A. It wasn't a list of wants, not a wishlist in a traditional sense. They specifically asked me to tell them exactly what to buy me; It had to be reasonable cost, Online, Easy to get online, something I'd need/like/use. I did just that. I only use Amazon's wishlist because of the nature of it; I know of nothing else that allows you to do what Amazon's wishlist allows you to do. Herein is part of the thing that angered me. Why demand that I tell you exactly what to get me, then not listen to it. Possibly I gave them too much choice...

B: Accepted and agreed. That is why I carefully put stuff that each of them knows about on the Amazon(I mean I even have a case of diet coke on my Amazon. Anyone who knows me knows I LOVE the Diet Coke). This way each of them had selections from their own comfort zone to buy from while still fulfilling all their conditions to me.

C: Having talked to them today when I went to help with their car, I can tell you theirs was specifically a re-gift. They thought the day was last week, (which bugs me a little for, it's written correctly on their own calender. Maybe that's the OCD coming out) and panicked, so they went to the re-gift closet. No big deal, I don't mind now that I know they weren't being rude. They know the implications I took from their gift, They freaked out a bit when we were talking about it. I fixed their car; We all laughed and got on with our life.



Fuzzy said:


> I read the rant, the points and counterpoints and have to say I wish I had friends:redface:
> 
> Then the zen word pops out at me. About the only thing I know of zen is from reading Robert Pirsig's novel about motorcycle maintenance.
> 
> ...


Zen is indeed quite amazing. It is a great thing to work toward. Also I may be speaking for everyone here, But you do have friends. That's what _we're_ here for.
I also like that quote. It reminds me of another paraphrased parable "What is the point of talking if no one is communicating. Talk in of itself is mildly pointless if no one involved takes away anything from it."
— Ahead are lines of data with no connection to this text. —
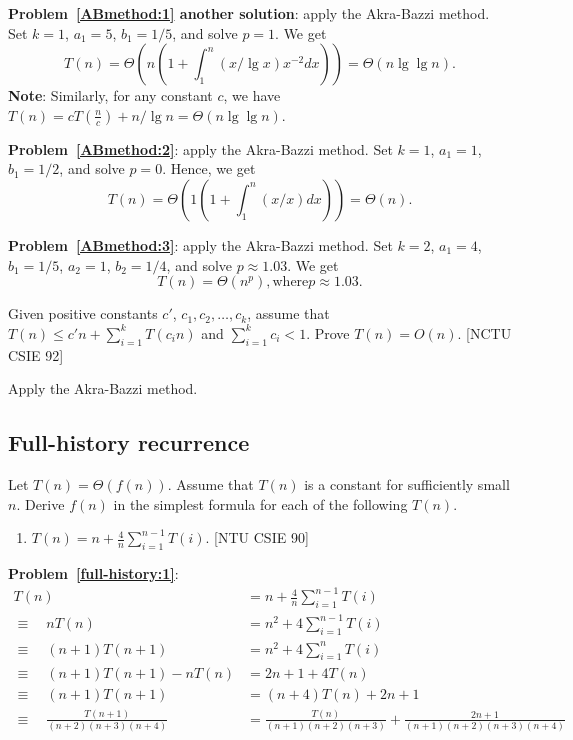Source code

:\begin{refsection}
\begin{Answer}
{\bf Problem~\ref{ABmethod:1} another solution}: apply the Akra\--Bazzi method. Set $k = 1$, $a_1 = 5$, $b_1 = 1/5$, and solve $p = 1$. We get
\[ T(n) = \Theta( n (1 + \int_{1}^n (x / \lg x) x^{-2} dx)) = \Theta(n \lg \lg n). \]
\textbf{Note}: Similarly, for any constant $c$, we have $T(n) = cT(\frac{n}{c}) + n/\lg n = \Theta(n \lg \lg n)$.

{\bf Problem~\ref{ABmethod:2}}: apply the Akra\--Bazzi method. Set $k = 1$, $a_1 = 1$, $b_1 = 1/2$, and solve $p = 0$. Hence, we get
\[ T(n) = \Theta( 1 (1 + \int_{1}^n (x / x) dx)) = \Theta(n). \]

{\bf Problem~\ref{ABmethod:3}}: apply the Akra\--Bazzi method. Set $k = 2$, $a_1 = 4$, $b_1 = 1/5$, $a_2 = 1$, $b_2 = 1/4$, and solve $p \approx 1.03$. We get
\[ T(n) = \Theta( n^{p}), \text{where} p \approx 1.03. \]

\end{Answer}

\begin{Exercise}
Given positive constants $c'$, $c_1, c_2, \dots, c_k$, assume that $T(n) \leq  c'n + \sum_{i=1}^k T(c_in)$ and $\sum_{i=1}^k c_i < 1$. Prove $T(n) = O(n)$. [NCTU CSIE 92] 
\end{Exercise}
\begin{Answer}
Apply the Akra\--Bazzi method.
\end{Answer}


\subsection{Full-history recurrence}
\begin{Exercise}
Let $T(n) = \Theta(f(n))$. Assume that $T(n)$ is a constant for sufficiently small $n$. Derive $f(n)$ in the simplest formula for each of the following $T(n)$.
\begin{enumerate}
\item $T(n) = n + \frac{4}{n} \sum_{i=1}^{n-1} T(i)$. \label{full-history:1} [NTU CSIE 90]
\end{enumerate}
\end{Exercise}
\begin{Answer}

{\bf Problem~\ref{full-history:1}}: 
\begin{align*}
T(n) & = n + \frac{4}{n} \sum_{i=1}^{n-1} T(i) \\
\equiv \quad nT(n) &= n^2 + 4\sum_{i=1}^{n-1} T(i) \\
\equiv \quad (n+1)T(n+1) &= n^2 + 4\sum_{i=1}^{n} T(i) \\
\equiv \quad (n+1)T(n+1) - nT(n) &= 2n + 1 + 4T(n) \\
\equiv \quad (n+1)T(n+1) &= (n+4)T(n) + 2n + 1 \\
\equiv \quad \frac{T(n+1)}{(n+2)(n+3)(n+4)} &= \frac{T(n)}{(n+1)(n+2)(n+3)} + \frac{2n+1}{(n+1)(n+2)(n+3)(n+4)} \\
\end{align*}


\end{Answer}
\end{refsection}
Yeah man when I get older I'm gonna be that guy telling all these parables to the young folk, whilst they look at me like I'm bonzo.


----------



## mikebjrtx (May 21, 2012)

I don't think you understood my point. A gift is a reflection of the person giving, not the person receiving the gift. 
Be the person you want to be. Give the gifts that you want to give, because you want to give them.
Invest your time in people you believe are generally good folks, but don't expect them to think or feel the way you do.
You have no control over what other people do, why waste your time on that.
You have complete control of yourself, decide what will make you happy and do that.
If this helps, great. If not, sorry for wasting your time. These are just things that help me.
If I spend time thinking about slight I have received it only makes me feel worse.
If I remind myself that I get to choose how much time and effort I put into the relationship, there can be no slight.


----------



## Commander Quan (May 6, 2003)

A t shirt and an itunes gift card are understandable obligatory gifts. That rug doctor thing thing though is ridiculous. Everyday for the next year I would be emailing and texting them and asking when they were coming over to clean my carpets. Everyday for the next 356 I'd remind them what a lame gift that was.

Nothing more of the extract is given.